Dans ce cadre, sachant que la plupart des petites découvertes sont localisées dans les périmètres attribués à Sonatrach, et sachant par ailleurs que ces découvertes ne sont pas commercialement rentables pour un major de la taille de SH, cette Loi devrait permettre à cette dernière, au travers d'appels d'offres de se désister de tout ou partie de sa participation au profit de consortiums composés de sociétés étrangères et de PME locales.
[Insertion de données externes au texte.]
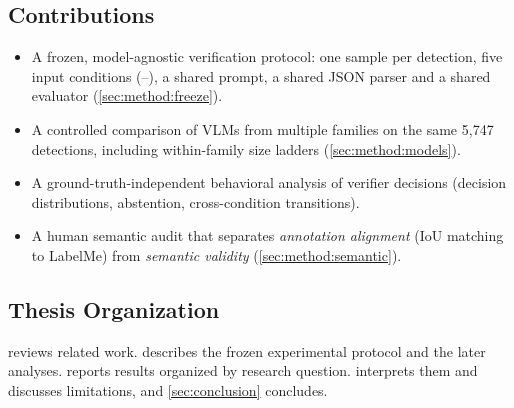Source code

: \subsection{Contributions}
\begin{itemize}
  \item A frozen, model-agnostic verification protocol: one sample per
    detection, five input conditions (--), a shared prompt,
    a shared JSON parser and a shared evaluator
    (\cref{sec:method:freeze}).
  \item A controlled comparison of VLMs from multiple families on the same
    5{,}747 detections, including within-family size ladders
    (\cref{sec:method:models}). 
  \item A ground-truth-independent behavioral analysis of verifier decisions
    (decision distributions, abstention, cross-condition transitions).
  \item A human semantic audit that separates \emph{annotation alignment}
    (IoU matching to LabelMe) from \emph{semantic validity}
    (\cref{sec:method:semantic}).
\end{itemize}

\subsection{Thesis Organization}
 reviews related work.  describes the
frozen experimental protocol and the later analyses. 
reports results organized by research question. 
interprets them and discusses limitations, and \cref{sec:conclusion}
concludes.
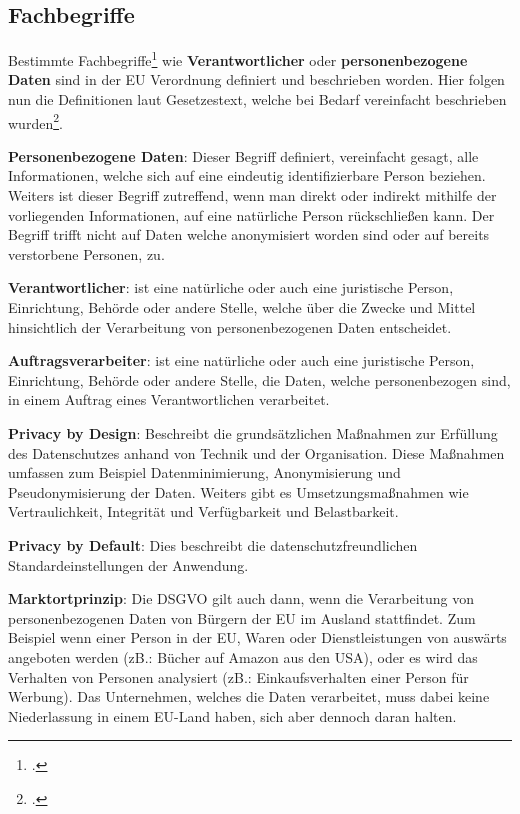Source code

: \subsection{Fachbegriffe}
Bestimmte Fachbegriffe\footcite{Lehrunterlagen-HTL-cloud} wie \textbf{Verantwortlicher} oder \textbf{personenbezogene Daten} sind in der EU Verordnung definiert und beschrieben worden. Hier folgen nun die Definitionen laut Gesetzestext, welche bei Bedarf vereinfacht beschrieben wurden\footcite{mehr-dsgvo}. 

\textbf{Personenbezogene Daten}: Dieser Begriff definiert, vereinfacht gesagt, alle Informationen, welche sich auf eine eindeutig identifizierbare Person beziehen. Weiters ist dieser Begriff zutreffend, wenn man direkt oder indirekt mithilfe der vorliegenden Informationen, auf eine natürliche Person rückschließen kann.
Der Begriff trifft nicht auf Daten welche anonymisiert worden sind oder auf bereits verstorbene Personen, zu.

\textbf{Verantwortlicher}: ist eine natürliche oder auch eine juristische Person, Einrichtung, Behörde oder andere Stelle, welche über die Zwecke und Mittel hinsichtlich der Verarbeitung von personenbezogenen Daten entscheidet.

\textbf{Auftragsverarbeiter}: ist eine natürliche oder auch eine juristische Person, Einrichtung, Behörde oder andere Stelle, die Daten, welche personenbezogen sind, in einem Auftrag eines Verantwortlichen verarbeitet.

\textbf{Privacy by Design}: Beschreibt die grundsätzlichen Maßnahmen zur Erfüllung des Datenschutzes anhand von Technik und der Organisation. Diese Maßnahmen umfassen zum Beispiel Datenminimierung, Anonymisierung und Pseudonymisierung der Daten. Weiters gibt es Umsetzungsmaßnahmen wie Vertraulichkeit, Integrität und Verfügbarkeit und Belastbarkeit.

\textbf{Privacy by Default}: Dies beschreibt die datenschutzfreundlichen Standardeinstellungen der Anwendung.

\textbf{Marktortprinzip}: Die DSGVO gilt auch dann, wenn die Verarbeitung von personenbezogenen Daten von Bürgern der EU im Ausland stattfindet.
Zum Beispiel wenn einer Person in der EU, Waren oder Dienstleistungen von auswärts angeboten werden (zB.: Bücher auf Amazon aus den USA), oder es wird das Verhalten von Personen
analysiert (zB.: Einkaufsverhalten einer Person für Werbung). Das Unternehmen, welches die Daten verarbeitet, muss dabei keine Niederlassung in einem EU-Land haben, sich aber dennoch daran halten.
Une Loi incitative pourrait attirer des Sociétés de différentes tailles pour augmenter le taux de récupération des gisements en déclin, explorer les prospects subtils (stratigraphiques) et développer en (PPP) les centaines de petites découvertes existantes dans nos bassins matures. Si la fiscalité est incitative, et la réglementation moins bureaucratique, de nombreuses petites sociétés seraient intéressées à participer en consortium avec des PME locales à ces projets de moindre risque plutôt que de se lancer dans l'exploration des bassins «frontières» en ces temps de réduction du prix du baril (par exemple : UK vient de faire récemment un appel d'offres de même type dans des bassins matures en offshore et plus de 96 permis ont trouvé preneur malgré la crise).
A ce titre, un dispositif approprié devrait être mis en place avec un régime fiscal progressif permettant à la fois la rentabilité des petits gisements pour attirer et motiver les opérateurs algériens et étrangers, et à l'Etat d'engranger des revenus en corrélation avec l'évolution des niveaux de production.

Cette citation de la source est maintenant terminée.